Software vulnerabilities are everywhere—often hiding in the very tools and dependencies developers use every day. In this course, you’ll uncover how these weaknesses form, how they’re exploited, and what makes them so dangerous at scale.

You’ll explore how vulnerabilities are reported through programs like the Common Vulnerabilities and Exposures (CVE) system and scored using the Common Vulnerability Scoring System (CVSS). Through real-world examples like Log4Shell, Heartbleed, and Shellshock, you’ll see how a single flaw can ripple across millions of systems.

Finally, you’ll learn how emerging U.S. regulations and federal programs—like CISA’s Known Exploited Vulnerabilities Catalog and FedRAMP—are driving stronger standards for vulnerability management across the software industry.

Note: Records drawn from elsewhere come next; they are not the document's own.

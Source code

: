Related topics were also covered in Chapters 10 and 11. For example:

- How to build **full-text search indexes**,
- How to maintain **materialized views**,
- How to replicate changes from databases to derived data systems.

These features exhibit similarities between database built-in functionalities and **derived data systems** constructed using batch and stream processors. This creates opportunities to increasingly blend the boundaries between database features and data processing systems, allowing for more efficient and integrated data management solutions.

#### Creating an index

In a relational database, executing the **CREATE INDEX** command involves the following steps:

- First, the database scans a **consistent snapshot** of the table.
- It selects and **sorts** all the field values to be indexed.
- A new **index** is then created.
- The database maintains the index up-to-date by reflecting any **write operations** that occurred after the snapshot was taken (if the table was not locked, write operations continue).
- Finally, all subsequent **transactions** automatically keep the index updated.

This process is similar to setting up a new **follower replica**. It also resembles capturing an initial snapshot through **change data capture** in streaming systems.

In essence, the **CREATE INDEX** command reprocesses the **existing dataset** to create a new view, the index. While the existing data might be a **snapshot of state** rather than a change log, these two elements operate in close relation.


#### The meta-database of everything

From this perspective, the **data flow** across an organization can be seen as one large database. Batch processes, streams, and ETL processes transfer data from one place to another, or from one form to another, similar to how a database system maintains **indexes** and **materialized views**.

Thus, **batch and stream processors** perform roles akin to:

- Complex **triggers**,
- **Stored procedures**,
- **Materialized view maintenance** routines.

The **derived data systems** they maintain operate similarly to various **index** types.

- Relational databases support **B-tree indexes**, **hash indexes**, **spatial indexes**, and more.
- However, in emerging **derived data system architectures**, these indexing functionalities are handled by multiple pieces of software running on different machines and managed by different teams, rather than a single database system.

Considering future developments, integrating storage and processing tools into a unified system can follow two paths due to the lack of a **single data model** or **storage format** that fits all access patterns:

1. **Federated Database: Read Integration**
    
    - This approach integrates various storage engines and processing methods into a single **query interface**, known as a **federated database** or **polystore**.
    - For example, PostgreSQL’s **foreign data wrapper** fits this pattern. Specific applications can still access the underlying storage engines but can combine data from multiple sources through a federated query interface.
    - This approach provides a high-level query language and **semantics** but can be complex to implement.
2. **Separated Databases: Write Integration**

By the end, you’ll have a clear understanding of what software vulnerabilities are, how they spread, and why managing them is critical to keeping modern systems secure.

By the end of this course, you will:

• Define what a software vulnerability is and describe how it can be exploited.
• Explain how vulnerabilities are cataloged and shared through the CVE system.
• Interpret CVSS scores and explain how they help prioritize remediation.
• Identify the purpose of CISA’s Known Exploited Vulnerabilities (KEV) Catalog.
• Recognize major historical vulnerabilities (e.g., Log4Shell, Heartbleed, Shellshock) and their impacts.
• Summarize recent U.S. cybersecurity policies and FedRAMP requirements related to vulnerability management.
• Articulate why proactive vulnerability management is essential for secure software development.